For the rest of Ed’s life he will be
controlled by the illusion.
A while back, I was sort of captured
by the question of liberty as compared and/or contrasted to freedom. I went on
a search to find out whether they were, as most people believe,
interchangeable, or if there are distinctives. Modern dictionaries use liberty
to define freedom and vice versa, but I keep going back to older and older
dictionaries to see it has always been so.

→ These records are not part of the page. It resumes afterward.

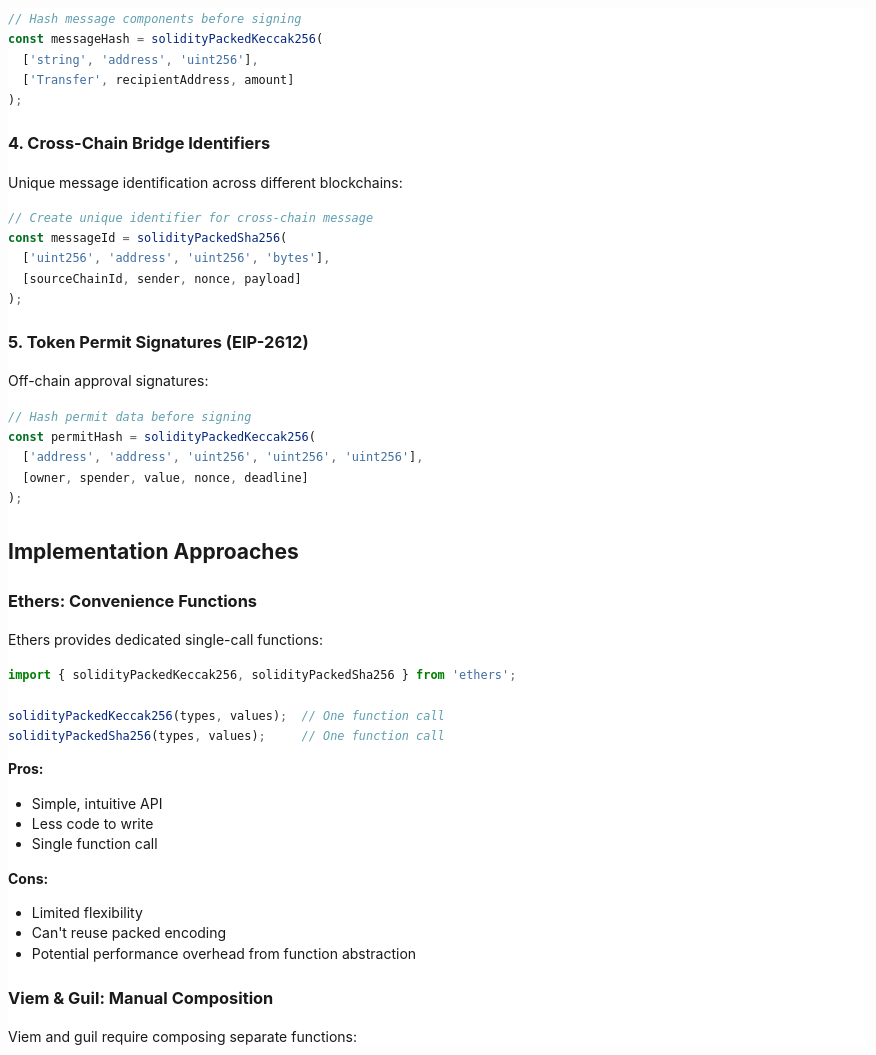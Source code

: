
 ```typescript
// Hash message components before signing
const messageHash = solidityPackedKeccak256(
  ['string', 'address', 'uint256'],
  ['Transfer', recipientAddress, amount]
);
```

### 4. Cross-Chain Bridge Identifiers
Unique message identification across different blockchains:

```typescript
// Create unique identifier for cross-chain message
const messageId = solidityPackedSha256(
  ['uint256', 'address', 'uint256', 'bytes'],
  [sourceChainId, sender, nonce, payload]
);
```

### 5. Token Permit Signatures (EIP-2612)
Off-chain approval signatures:

```typescript
// Hash permit data before signing
const permitHash = solidityPackedKeccak256(
  ['address', 'address', 'uint256', 'uint256', 'uint256'],
  [owner, spender, value, nonce, deadline]
);
```

## Implementation Approaches

### Ethers: Convenience Functions
Ethers provides dedicated single-call functions:

```typescript
import { solidityPackedKeccak256, solidityPackedSha256 } from 'ethers';

solidityPackedKeccak256(types, values);  // One function call
solidityPackedSha256(types, values);     // One function call
```

**Pros:**
- Simple, intuitive API
- Less code to write
- Single function call

**Cons:**
- Limited flexibility
- Can't reuse packed encoding
- Potential performance overhead from function abstraction

### Viem & Guil: Manual Composition
Viem and guil require composing separate functions:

It turns out there are differences!
Returning the Ed’s plight, the truth
is obvious to all of us: Ed is really free to run away, or maybe even to find a
lovely filly named Edna and take her out for a nice moonlit dinner of oats and
hay.
So what retrains him? What he can’t
see is that there is no stake, no
anvil, no rock! He only THINKS there is.
He is held captive by his own
thinking.
The story of our fine horse, Ed, is the
story of most people. We’re all born into a corrupted training system and we
all experience our own stakes. After a while, the consistency of that training
builds a collection of experiences verifying the lies and, in the end, our
patterns of thinking are established. Consider that Ed is not really miserable
in his thinking so he doesn’t give escape much thought: It’s just the way
things are; it’s just the way he was raised.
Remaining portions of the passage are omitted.